The following examples hammer home the point that the rules for choosing which overload to use when there is more than one plausible candidate, and which implicit typecasts are supported, are tortuous.

First create the basic setup with a text overload, an int overload, and a boolean overload of the name s1.f:

drop schema if exists s1 cascade;
create schema s1;

create function s1.f(i in text)
  returns text
  language plpgsql
as $body$
begin
  return 'text overload';
end
$body$;

drop function if exists s1.f(int) cascade;
create function s1.f(i in int)
  returns text
  language plpgsql
as $body$
begin
  return 'int overload';
end
$body$;

drop function if exists s1.f(boolean) cascade;
create function s1.f(i in boolean)
  returns text
  language plpgsql
as $body$
begin
  return 'boolean overload';
end
$body$;

select
  (select s1.f('dog'))  as "s1.f('dog')",
  (select s1.f(17))     as "s1.f(17)",
  (select s1.f(true))   as "s1.f(true))";

This is the result:

  s1.f('dog')  |   s1.f(17)   |   s1.f(true))
---------------+--------------+------------------
 text overload | int overload | boolean overload

Now do this:

drop function s1.f(text);

select
  (select s1.f('42'))  as "s1.f('42')",
  (select s1.f(17))    as "s1.f(17)";

The drop leaves behind the int and the boolean overloads. But, because the string 'true' can be typecast to boolean, the select causes this error:

42725: function s1.f(unknown) is not unique

Remove the source of confusion and try the query again:

drop function s1.f(boolean);

select
  (select s1.f('42'))  as "s1.f('42')",
  (select s1.f(17))    as "s1.f(17)";

Now the error goes away and you get this result:

  s1.f('42')  |   s1.f(17)
--------------+--------------
 int overload | int overload

Now remove the int overload and put back the boolean overload and try a different query:

drop function s1.f(int);
create function s1.f(i in boolean)
  returns text
  language plpgsql
as $body$
begin
  return 'boolean overload';
end
$body$;

select
  (select s1.f(true))    as "s1.f(true)",
  (select s1.f('true'))  as "s1.f('true')";

Again, there's no error; and you get this result:

    s1.f(true)    |   s1.f('true')
------------------+------------------
 boolean overload | boolean overload

Finally, put back the text overload and repeat the same query:

create function s1.f(i in text)
  returns text
  language plpgsql
as $body$
begin
  return 'text overload';
end
$body$;

select
  (select s1.f(true))    as "s1.f(true)",
  (select s1.f('true'))  as "s1.f('true')";

This time, the fact that 'true' can be implicitly converted to a boolean does not cause the "function s1.f(unknown) is not unique" error. Rather, this is the result:

    s1.f(true)    | s1.f('true')
------------------+---------------
 boolean overload | text overload

Consider distinguishing between intended overloads by using different names.

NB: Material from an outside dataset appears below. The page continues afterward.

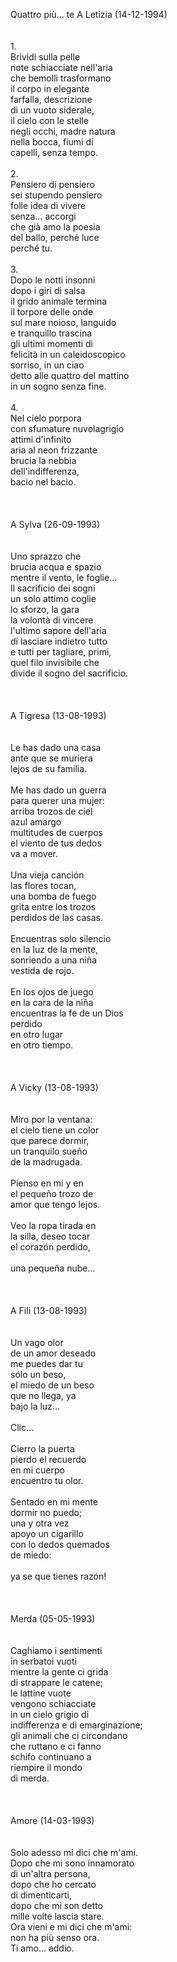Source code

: Quattro pi&ugrave;... te A Letizia (14-12-1994)<br /><br /><br />1.<br />Brividi sulla pelle<br />note schiacciate nell'aria<br />che bemolli trasformano<br />il corpo in elegante<br />farfalla, descrizione<br />di un vuoto siderale,<br />il cielo con le stelle<br />negli occhi, madre natura<br />nella bocca, fiumi di<br />capelli, senza tempo.<br /><br />2.<br />Pensiero di pensiero<br />sei stupendo pensiero<br />folle idea di vivere<br />senza... accorgi<br />che gi&agrave; amo la poesia<br />del ballo, perch&eacute; luce<br />perch&eacute; tu.<br /><br />3.<br />Dopo le notti insonni<br />dopo i giri di salsa<br />il grido animale termina<br />il torpore delle onde<br />sul mare noioso, languido<br />e tranquillo trascina<br />gli ultimi momenti di<br />felicit&agrave; in un caleidoscopico<br />sorriso, in un ciao<br />detto alle quattro del mattino<br />in un sogno senza fine.<br /><br />4.<br />Nel cielo porpora<br />con sfumature nuvolagrigio<br />attimi d'infinito<br />aria al neon frizzante<br />brucia la nebbia<br />dell'indifferenza,<br />bacio nel bacio.<br /><br /><br /><br />A Sylva (26-09-1993)<br /><br /><br />Uno sprazzo che<br />brucia acqua e spazio<br />mentre il vento, le foglie...<br />Il sacrificio dei sogni<br />un solo attimo coglie<br />lo sforzo, la gara<br />la volont&agrave; di vincere<br />l'ultimo sapore dell'aria<br />di lasciare indietro tutto<br />e tutti per tagliare, primi,<br />quel filo invisibile che<br />divide il sogno del sacrificio.<br /><br /><br /><br />A Tigresa (13-08-1993)<br /><br /><br />Le has dado una casa<br />ante que se muriera<br />lejos de su familia.<br /><br />Me has dado un guerra<br />para querer una mujer:<br />arriba trozos de ciel<br />azul amargo<br />multitudes de cuerpos<br />el viento de tus dedos<br />va a mover.<br /><br />Una vieja canci&oacute;n<br />las flores tocan,<br />una bomba de fuego<br />grita entre los trozos<br />perdidos de las casas.<br /><br />Encuentras solo silencio<br />en la luz de la mente,<br />sonriendo a una ni&ntilde;a<br />vestida de rojo.<br /><br />En los ojos de juego<br />en la cara de la ni&ntilde;a<br />encuentras la fe de un Dios<br />perdido<br />en otro lugar<br />en otro tiempo.<br /><br /><br /><br />A Vicky (13-08-1993)<br /><br /><br />Miro por la ventana:<br />el cielo tiene un color<br />que parece dormir,<br />un tranquilo sue&ntilde;o<br />de la madrugada.<br /><br />Pienso en mi y en<br />el peque&ntilde;o trozo de <br />amor que tengo lejos.<br /><br />Veo la ropa tirada en<br />la silla, deseo tocar<br />el coraz&oacute;n perdido,<br /><br />una peque&ntilde;a nube...<br /><br /><br /><br />A Fili (13-08-1993)<br /><br /><br />Un vago olor<br />de un amor deseado<br />me puedes dar tu<br />s&oacute;lo un beso,<br />el miedo de un beso<br />que no llega, ya<br />bajo la luz...<br /><br />Clic...<br /><br />Cierro la puerta<br />pierdo el recuerdo<br />en mi cuerpo<br />encuentro tu olor.<br /><br />Sentado en mi mente<br />dormir no puedo;<br />una y otra vez<br />apoyo un cigarillo<br />con lo dedos quemados<br />de miedo:<br /><br />ya se que tienes raz&oacute;n!<br /><br /><br /><br />Merda (05-05-1993)<br /><br /><br />Caghiamo i sentimenti<br />in serbatoi vuoti<br />mentre la gente ci grida<br />di strappare le catene;<br />le lattine vuote<br />vengono schiacciate<br />in un cielo grigio di<br />indifferenza e di emarginazione;<br />gli animali che ci circondano<br />che ruttano e ci fanno<br />schifo continuano a<br />riempire il mondo<br />di merda.<br /><br /><br /><br />Amore (14-03-1993)<br /><br /><br />Solo adesso mi dici che m'ami.<br />Dopo che mi sono innamorato<br />di un'altra persona,<br />dopo che ho cercato<br />di dimenticarti,<br />dopo che mi son detto<br />mille volte lascia stare.<br />Ora vieni e mi dici che m'ami:<br />non ha pi&ugrave; senso ora.<br />Ti amo... addio.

The tests shown on this page make the point that the rules for choosing which overload to use in the presence of more than one plausible candidate are tortuous. And in such scenarios, YSQL sometimes chooses a candidate without error and sometimes you get the "function s1.f(unknown) is not unique" error.

Consider the built-in functions that operate on (plain) json and on jsonb values. Several of them could have been implemented as overloads of the same name. But even so, the designers of this functionality decided to use a naming convention where what might have been an overload pair have json or jsonb in their names.

This approach is always open to you.